● **What to work on**
State, as a single number, how many lines in the data below contain "Sunset".

● **Data shown**
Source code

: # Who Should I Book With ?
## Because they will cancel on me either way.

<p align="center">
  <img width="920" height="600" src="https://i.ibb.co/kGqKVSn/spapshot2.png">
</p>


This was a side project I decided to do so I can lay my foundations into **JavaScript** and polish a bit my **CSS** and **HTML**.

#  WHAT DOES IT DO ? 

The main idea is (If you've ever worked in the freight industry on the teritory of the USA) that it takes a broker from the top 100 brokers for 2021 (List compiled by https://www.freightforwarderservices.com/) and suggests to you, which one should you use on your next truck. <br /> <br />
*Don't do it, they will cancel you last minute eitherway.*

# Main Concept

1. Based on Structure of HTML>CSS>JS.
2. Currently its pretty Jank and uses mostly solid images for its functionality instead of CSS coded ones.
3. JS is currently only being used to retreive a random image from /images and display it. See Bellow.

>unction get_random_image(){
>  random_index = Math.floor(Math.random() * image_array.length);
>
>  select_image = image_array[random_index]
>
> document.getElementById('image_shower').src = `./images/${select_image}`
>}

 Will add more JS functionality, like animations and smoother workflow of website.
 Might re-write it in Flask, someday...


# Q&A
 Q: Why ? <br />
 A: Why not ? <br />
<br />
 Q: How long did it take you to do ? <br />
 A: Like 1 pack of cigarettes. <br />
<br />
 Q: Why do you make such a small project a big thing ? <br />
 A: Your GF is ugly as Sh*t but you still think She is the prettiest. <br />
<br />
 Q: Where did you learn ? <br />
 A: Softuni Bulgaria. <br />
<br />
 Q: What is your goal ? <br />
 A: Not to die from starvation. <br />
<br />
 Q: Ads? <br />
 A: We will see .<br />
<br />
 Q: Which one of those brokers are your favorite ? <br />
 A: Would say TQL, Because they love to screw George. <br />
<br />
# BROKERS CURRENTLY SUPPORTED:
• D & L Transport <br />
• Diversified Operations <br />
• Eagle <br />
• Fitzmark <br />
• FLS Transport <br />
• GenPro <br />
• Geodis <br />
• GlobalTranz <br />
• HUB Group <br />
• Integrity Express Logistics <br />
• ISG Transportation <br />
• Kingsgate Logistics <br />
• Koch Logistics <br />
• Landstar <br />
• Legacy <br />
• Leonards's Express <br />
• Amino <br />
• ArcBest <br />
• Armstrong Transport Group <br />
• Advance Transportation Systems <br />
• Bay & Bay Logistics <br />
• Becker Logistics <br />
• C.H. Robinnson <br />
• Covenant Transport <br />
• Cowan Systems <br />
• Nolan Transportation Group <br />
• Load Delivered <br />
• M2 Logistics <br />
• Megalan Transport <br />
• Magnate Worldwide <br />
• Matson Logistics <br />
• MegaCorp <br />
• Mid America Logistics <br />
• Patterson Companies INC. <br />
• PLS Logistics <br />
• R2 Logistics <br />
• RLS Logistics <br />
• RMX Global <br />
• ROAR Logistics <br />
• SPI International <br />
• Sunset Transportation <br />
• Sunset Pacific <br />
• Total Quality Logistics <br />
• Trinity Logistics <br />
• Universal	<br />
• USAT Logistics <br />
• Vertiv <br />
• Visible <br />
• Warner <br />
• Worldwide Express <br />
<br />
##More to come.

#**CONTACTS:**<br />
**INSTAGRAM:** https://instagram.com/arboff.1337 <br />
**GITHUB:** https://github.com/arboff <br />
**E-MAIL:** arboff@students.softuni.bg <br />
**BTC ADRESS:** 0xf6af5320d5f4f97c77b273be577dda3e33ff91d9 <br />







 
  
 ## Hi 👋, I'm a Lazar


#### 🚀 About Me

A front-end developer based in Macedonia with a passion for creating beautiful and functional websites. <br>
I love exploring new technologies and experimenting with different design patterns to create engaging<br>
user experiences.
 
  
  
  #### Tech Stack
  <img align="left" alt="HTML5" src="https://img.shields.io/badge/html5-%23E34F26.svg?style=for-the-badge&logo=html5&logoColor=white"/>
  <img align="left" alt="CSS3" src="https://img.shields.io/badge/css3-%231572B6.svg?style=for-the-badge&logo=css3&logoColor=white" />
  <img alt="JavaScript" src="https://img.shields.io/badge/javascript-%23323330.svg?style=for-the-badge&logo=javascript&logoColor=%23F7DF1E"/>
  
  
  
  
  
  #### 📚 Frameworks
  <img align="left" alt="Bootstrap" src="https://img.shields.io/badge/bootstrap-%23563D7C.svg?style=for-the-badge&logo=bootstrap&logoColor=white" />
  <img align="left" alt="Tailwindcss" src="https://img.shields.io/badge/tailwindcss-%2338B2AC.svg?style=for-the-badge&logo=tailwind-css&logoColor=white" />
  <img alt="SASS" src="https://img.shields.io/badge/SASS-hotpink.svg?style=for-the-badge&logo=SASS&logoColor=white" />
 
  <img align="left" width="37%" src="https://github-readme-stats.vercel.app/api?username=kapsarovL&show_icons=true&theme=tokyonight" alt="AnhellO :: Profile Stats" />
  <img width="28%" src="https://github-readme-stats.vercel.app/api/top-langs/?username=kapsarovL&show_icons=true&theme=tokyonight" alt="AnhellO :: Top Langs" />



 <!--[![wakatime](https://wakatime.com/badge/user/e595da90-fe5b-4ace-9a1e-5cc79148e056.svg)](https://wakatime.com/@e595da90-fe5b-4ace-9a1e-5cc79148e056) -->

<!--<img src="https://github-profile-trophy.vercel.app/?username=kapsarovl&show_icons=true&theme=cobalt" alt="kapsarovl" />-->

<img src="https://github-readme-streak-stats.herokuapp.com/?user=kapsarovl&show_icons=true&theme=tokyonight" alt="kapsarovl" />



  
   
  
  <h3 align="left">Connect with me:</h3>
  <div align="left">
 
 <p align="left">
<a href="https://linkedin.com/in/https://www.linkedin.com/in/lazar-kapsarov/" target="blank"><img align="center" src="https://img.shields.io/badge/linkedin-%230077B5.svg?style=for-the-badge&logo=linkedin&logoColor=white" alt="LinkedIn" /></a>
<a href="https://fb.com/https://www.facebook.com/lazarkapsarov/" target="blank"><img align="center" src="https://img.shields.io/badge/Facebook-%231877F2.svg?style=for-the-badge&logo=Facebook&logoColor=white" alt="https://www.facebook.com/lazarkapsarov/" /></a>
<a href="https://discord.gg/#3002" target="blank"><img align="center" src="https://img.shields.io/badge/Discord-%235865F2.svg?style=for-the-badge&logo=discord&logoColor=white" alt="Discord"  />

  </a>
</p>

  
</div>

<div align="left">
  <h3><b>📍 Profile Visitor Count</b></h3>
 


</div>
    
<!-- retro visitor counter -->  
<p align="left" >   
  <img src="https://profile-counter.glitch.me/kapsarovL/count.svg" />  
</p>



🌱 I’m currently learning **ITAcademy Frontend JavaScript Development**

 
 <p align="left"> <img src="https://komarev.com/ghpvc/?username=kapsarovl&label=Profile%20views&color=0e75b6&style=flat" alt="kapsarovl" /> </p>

● **Task response**
2